At Gadget Pilipinas, we aim for a balance of both without being too technical and burdening the reader with too much data that would only be useful for a handful. In our reviews, we aim to present sufficient data that has more substance than what you would see in a typical review and that’s still digestible even if the reader doesn’t have the technical know-how. So, let’s take a deep dive at our Game Benchmark Methodology and why it matters – even for those who are not “techy.”
Note that in this article we’re mostly referring to CPU and GPU benchmark methodology but the ideology and process are still much applicable to how we do PC Components and Laptop reviews in general.
What is Benchmarking and Why do Reviewers do it?
Benchmarks are a set of systematic tests or measurements used to assess and evaluate a product. Benchmarks allow the readers to get a reference of a product’s performance relative to a certain criterion. The benchmark results are then presented in terms of scores, points, FPS, and any other metric so long as there are numerical data shown. The results can then be compared to other products, preferably those that have some “connection” to the product being reviewed – the most common being price.

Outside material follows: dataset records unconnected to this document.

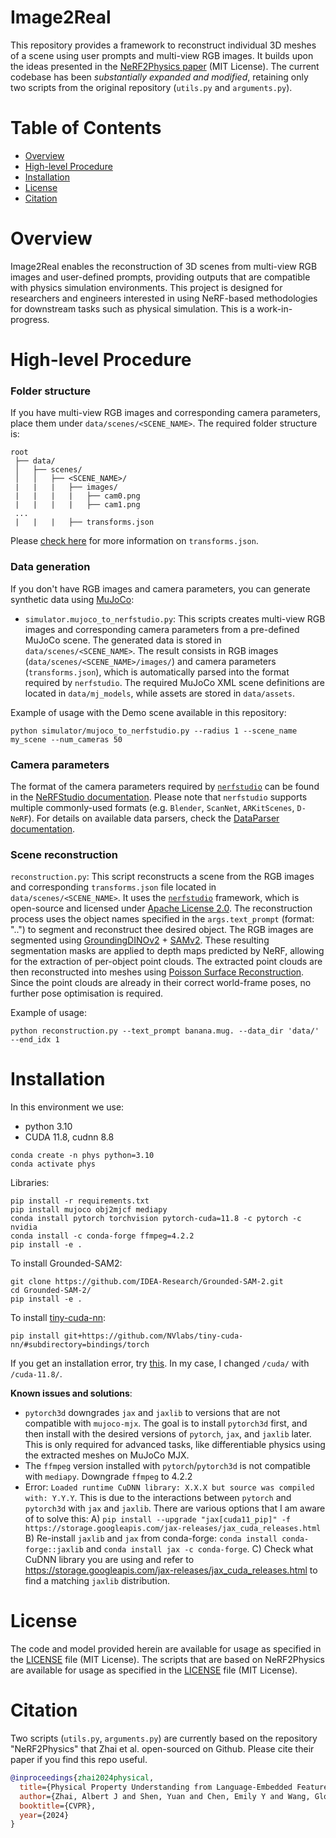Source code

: # Image2Real

This repository provides a framework to reconstruct individual 3D meshes of a scene using user prompts and multi-view RGB images. It builds upon the ideas presented in the [NeRF2Physics paper](https://ajzhai.github.io/NeRF2Physics/) (MIT License). The current codebase has been _substantially expanded and modified_, retaining only two scripts from the original repository (`utils.py` and `arguments.py`).

# Table of Contents
- [Overview](#overview)
- [High-level Procedure](#high-level-procedure)
- [Installation](#installation)
- [License](#license)
- [Citation](#citation)

# Overview
Image2Real enables the reconstruction of 3D scenes from multi-view RGB images and user-defined prompts, providing outputs that are compatible with physics simulation environments. This project is designed for researchers and engineers interested in using NeRF-based methodologies for downstream tasks such as physical simulation. This is a work-in-progress.

# High-level Procedure
### Folder structure
If you have multi-view RGB images and corresponding camera parameters,  place them under `data/scenes/<SCENE_NAME>`. The required folder structure is:
```
root
 ├── data/
 │   ├── scenes/
 │   │   ├── <SCENE_NAME>/ 
 |   |   |   ├── images/  
 |   |   |   |   ├── cam0.png
 |   |   |   |   ├── cam1.png
 ...
 |   |   |   ├── transforms.json
```
  Please [check here](#camera-parameters) for more information on `transforms.json`.
### Data generation
 If you don't have RGB images and camera parameters, you can generate synthetic data using [MuJoCo](https://mujoco.readthedocs.io/en/stable/overview.html):
  - `simulator.mujoco_to_nerfstudio.py`: This scripts creates multi-view RGB images and corresponding camera parameters from a pre-defined MuJoCo scene. The generated data is stored in `data/scenes/<SCENE_NAME>`. The result consists in RGB images (`data/scenes/<SCENE_NAME>/images/`) and camera parameters (`transforms.json`), which is automatically parsed into the format required by `nerfstudio`. The required MuJoCo XML scene definitions are located in `data/mj_models`, while assets are stored in `data/assets`.

Example of usage with the Demo scene available in this repository:
 ```[python]
python simulator/mujoco_to_nerfstudio.py --radius 1 --scene_name my_scene --num_cameras 50
 ```
### Camera parameters
The format of the camera parameters required by [`nerfstudio`](https://docs.nerf.studio/) can be found in the [NeRFStudio documentation](https://docs.nerf.studio/quickstart/data_conventions.html). Please note that `nerfstudio` supports multiple commonly-used formats (e.g. `Blender`, `ScanNet`, `ARKitScenes`, `D-NeRF`). For details on available data parsers, check the [DataParser documentation](https://docs.nerf.studio/developer_guides/pipelines/dataparsers.html#dataparsers). 

### Scene reconstruction
`reconstruction.py`: This script reconstructs a scene from the RGB images and corresponding `transforms.json` file located in `data/scenes/<SCENE_NAME>`. It uses the  [`nerfstudio`](https://docs.nerf.studio/) framework, which is open-source and licensed under [Apache License 2.0](https://github.com/nerfstudio-project/nerfstudio/blob/main/LICENSE). 
The reconstruction process uses the object names specified in the `args.text_prompt` (format: "<OBJECT>.<OBJECT>.") to segment and reconstruct thee desired object. The RGB images are segmented using [GroundingDINOv2](https://github.com/IDEA-Research/GroundingDINO) + [SAMv2](https://github.com/facebookresearch/sam2). These resulting segmentation masks are applied to depth maps predicted by NeRF, allowing for the extraction of per-object point clouds. The extracted point clouds are then reconstructed into meshes using [Poisson Surface Reconstruction](https://www.open3d.org/docs/latest/tutorial/Advanced/surface_reconstruction.html#Poisson-surface-reconstruction). Since the point clouds are already in their correct world-frame poses, no further pose optimisation is required.

Example of usage:
```
python reconstruction.py --text_prompt banana.mug. --data_dir 'data/' --end_idx 1
``` 

# Installation
In this environment we use:
- python 3.10
- CUDA 11.8, cudnn 8.8

```
conda create -n phys python=3.10
conda activate phys
```

Libraries:
```
pip install -r requirements.txt
pip install mujoco obj2mjcf mediapy
conda install pytorch torchvision pytorch-cuda=11.8 -c pytorch -c nvidia
conda install -c conda-forge ffmpeg=4.2.2
pip install -e .
```

To install Grounded-SAM2:
```
git clone https://github.com/IDEA-Research/Grounded-SAM-2.git
cd Grounded-SAM-2/
pip install -e .
```
To install [tiny-cuda-nn](https://github.com/NVlabs/tiny-cuda-nn):
```
pip install git+https://github.com/NVlabs/tiny-cuda-nn/#subdirectory=bindings/torch
```
If you get an installation error, try [this](https://github.com/NVlabs/tiny-cuda-nn/issues/183#issuecomment-1342828785). In my case, I changed `/cuda/` with `/cuda-11.8/`.


**Known issues and solutions**: 
- `pytorch3d` downgrades `jax` and `jaxlib` to versions that are not compatible with `mujoco-mjx`. The goal is to install `pytorch3d` first, and then install with the desired versions of `pytorch`, `jax`, and `jaxlib` later. This is only required for advanced tasks, like differentiable physics using the extracted meshes on MuJoCo MJX.
- The `ffmpeg` version installed with `pytorch`/`pytorch3d` is not compatible with `mediapy`. Downgrade `ffmpeg` to 4.2.2
- Error: `Loaded runtime CuDNN library: X.X.X but source was compiled with: Y.Y.Y`. This is due to the interactions between `pytorch` and `pytorch3d` with `jax` and `jaxlib`. There are various options that I am aware of to solve this: A) `pip install --upgrade "jax[cuda11_pip]" -f https://storage.googleapis.com/jax-releases/jax_cuda_releases.html` B) Re-install `jaxlib` and `jax` from conda-forge: `conda install conda-forge::jaxlib` and `conda install jax -c conda-forge`. C) Check what CuDNN library you are using and refer to https://storage.googleapis.com/jax-releases/jax_cuda_releases.html to find a matching `jaxlib` distribution.

# License
The code and model provided herein are available for usage as specified in the [LICENSE](https://github.com/maurock/image2physics/blob/master/LICENSE) file (MIT License). The scripts that are based on NeRF2Physics are available for usage as specified in the [LICENSE](https://github.com/ajzhai/NeRF2Physics/blob/master/LICENSE) file (MIT License).

# Citation
Two scripts (`utils.py`, `arguments.py`) are currently based on the repository "NeRF2Physics" that Zhai et al. open-sourced on Github. Please cite their paper if you find this repo useful.

```bibtex
@inproceedings{zhai2024physical,
  title={Physical Property Understanding from Language-Embedded Feature Fields},
  author={Zhai, Albert J and Shen, Yuan and Chen, Emily Y and Wang, Gloria X and Wang, Xinlei and Wang, Sheng and Guan, Kaiyu and Wang, Shenlong},
  booktitle={CVPR},
  year={2024}
}
```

For reviewers like us, benchmarks allow us to be objective as it’s a great non-biased way for comparing products. Benchmarks are usually done via testing software or games – the calculations and numbers are done in such a way that reviewers can easily see which products are better. Different benchmarks also measure various aspects of the product which allow us to evaluate a product at a deeper level – the more we know about it, the better our understanding of who are these products for.
Finding The Right Balance – Being Technical and Casual
At Gadget Pilipinas, our benchmark philosophy is being able to provide accurate and detailed benchmark results so that our readers can replicate our test given that these conditions are met. We aim to strike the right balance between being technical and casual, technical in a sense where we’re able to do a scientific approach towards testing while also being digestible to the non-techy person. Our benchmark data mainly serves as proof, reference, or backup whenever we say that something is good or bad and the like. We aim to present verifiable data that is collected without bias or prejudice.
Benchmark Setup and Methodology
To satisfy both ends of the spectrum, we’ve created a benchmark process that’s simple and replicable to most users should they want to double-check and verify our results. The core of our “verifiable results” is transparency which is what’s disclosed in our reviews. Our testbench setup, software versions, down to the benchmark tools used are shown in each PC Component and laptop review.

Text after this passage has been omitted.